RBA Minutes highlight labour market uncertainty - Capital Economics
Paul Dales, Chief Australia & New Zealand Economist at Capital Economics noted that the minutes of February’s Reserve Bank of Australia meeting do a good job of summarising the uncertainties surrounding the labour market and wage growth and how they will influence interest rates.
Key Quotes:
"This is why the RBA has been downplaying the chances of an interest rate hike this year and why we suspect the first hike may not come until the second half of next year.
The minutes restated the comments used in February’s policy statement that the rise in inflation to the 2-3% target was expected to “occur only gradually”. The issue is that “even with the strength in the labour market, wage growth was yet to pick-up”. We will know more when the Q4 wage price index is released tomorrow, but the RBA highlighted two big uncertainties.
First, “members noted that it was uncertain how much spare capacity existed and how quickly it might be eroded”. In other words, how far below the current rate of 5.5% does the unemployment rate need to fall to reach full employment?

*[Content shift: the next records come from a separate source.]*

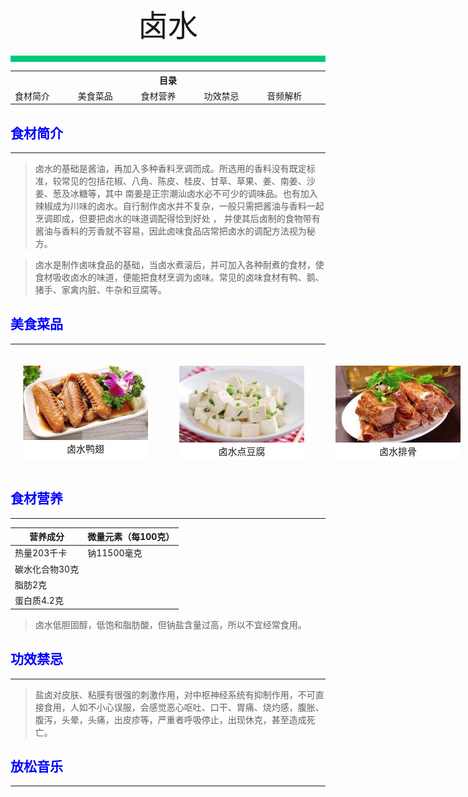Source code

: <div align="center">
    <font face="黑体" size="8">卤水</font>
</div></br>
<div style="background-color: #00CA79;height: 10px"></div>

<table style="border:none;">
    <tr>
        <th colspan="5"style="border:none;width: 850px">
            目录
        </th>
    </tr>
    <tr style="width: 500px; border:none;">
        <td style="border:none">
        食材简介
        </td>
        <td style="border:none">
        美食菜品
        </td>
        <td style="border:none">
        食材营养
        </td>
        <td style="border:none">
        功效禁忌
        </td>
        <td style="border:none">
        音频解析
        </td>
    </tr>
</table>

## <font color="blue">食材简介</font>

---

>卤水的基础是酱油，再加入多种香料烹调而成。所选用的香料没有既定标准，较常见的包括花椒、八角、陈皮、桂皮、甘草、草果、姜、南姜、沙姜、葱及冰糖等，其中
南姜是正宗潮汕卤水必不可少的调味品。也有加入辣椒成为川味的卤水。自行制作卤水并不复杂，一般只需把酱油与香料一起烹调即成，但要把卤水的味道调配得恰到好处 ，
并使其后卤制的食物带有酱油与香料的芳香就不容易，因此卤味食品店常把卤水的调配方法视为秘方。

>卤水是制作卤味食品的基础，当卤水煮滚后，并可加入各种耐煮的食材，使食材吸收卤水的味道，便能把食材烹调为卤味。常见的卤味食材有鸭、鹅、猪手、家禽内脏、牛杂和豆腐等。

## <font color="blue">美食菜品</font>

---

<div style="background: aquamarine;position: absolute;">
    <div style="background-color: white;width: 200px;height: 150px;margin: 20px;position: absolute;">
        <img src="../../../img/materials-dishes/卤水/卤水鸭翅.jpg";width="100%";height="80%">
        <div style="font-size:15px;text-align: center;font-family: 'Bookman Old Style'">卤水鸭翅</div>
    </div>
    <div style="background: white;width: 200px;height: 150px;margin:20px;position: absolute;left: 250px;">
         <img src="../../../img/materials-dishes/卤水/卤水点豆腐.jpg";width="100%";height="70%">
        <div style="font-size:15px;text-align: center;font-family: 'Bookman Old Style'">卤水点豆腐</div>
    </div>
    <div style="background-color: white;width: 200px;height: 150px;margin: 20px;position: absolute;left: 500px;">
        <img src="../../../img/materials-dishes/卤水/卤水排骨.jpg";width="100%";height="80%">
        <div style="font-size:15px;text-align: center;font-family: 'Bookman Old Style'">卤水排骨</div>
    </div>
    <div style="background: white;width: 200px;height: 150px;margin:20px;position: absolute;left: 750px;">
         <img src="../../../img/materials-dishes/卤水/卤水豆腐蛋.jpg";width="100%";height="70%">
        <div style="font-size:15px;text-align: center;font-family: 'Bookman Old Style'">卤水豆腐蛋</div>
    </div>
<div style="background: white;width: 200px;height: 150px;margin:20px;position: absolute;left: 1000px;">
         <img src="../../../img/materials-dishes/卤水/卤水鸡爪面.jpg";width="100%";height="70%">
        <div style="font-size:15px;text-align: center;font-family: 'Bookman Old Style'">卤水鸡爪面</div>
    </div>
</div>

<br>
<br>
<br>
<br>
<br>
<br>
<br>
<br>
<br>
<br>
<br>

## <font color="blue">食材营养</font>

---

| 营养成分     | 微量元素（每100克） |
|----------|-------------|
| 热量203千卡  | 钠11500毫克    |
| 碳水化合物30克 ||
| 脂肪2克     ||
| 蛋白质4.2克  ||

>卤水低胆固醇，低饱和脂肪酸，但钠盐含量过高，所以不宜经常食用。

## <font color="blue">功效禁忌</font>

---

>盐卤对皮肤、粘膜有很强的刺激作用，对中枢神经系统有抑制作用，不可直接食用，人如不小心误服，会感觉恶心呕吐、口干、胃痛、烧灼感，腹胀、腹泻，头晕，头痛，出皮疹等，严重者呼吸停止，出现休克，甚至造成死亡。

## <font color="blue">放松音乐</font>

---





<br>
<br>
<br>
<br>
<br>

Second, “uncertainty remained about how employers would respond as spare capacity in the labour market diminished”. So even when full employment is reached, will that boost wage growth much?
Nobody knows the exact answers to those two questions, but the lessons from the US, UK and Japan, who all have much tighter labour markets than Australia, is that the unemployment rate probably needs to fall further than widely expected to generate even modest rates of wage growth.
Add in the acknowledgement by Assistant Governor Michelle Bullock in a speech earlier today that “high debt levels will influence the calibration of interest rate changes” and the combination of low wage growth and high debt will probably keep interest rates in Australia on hold for longer than the financial markets currently expect."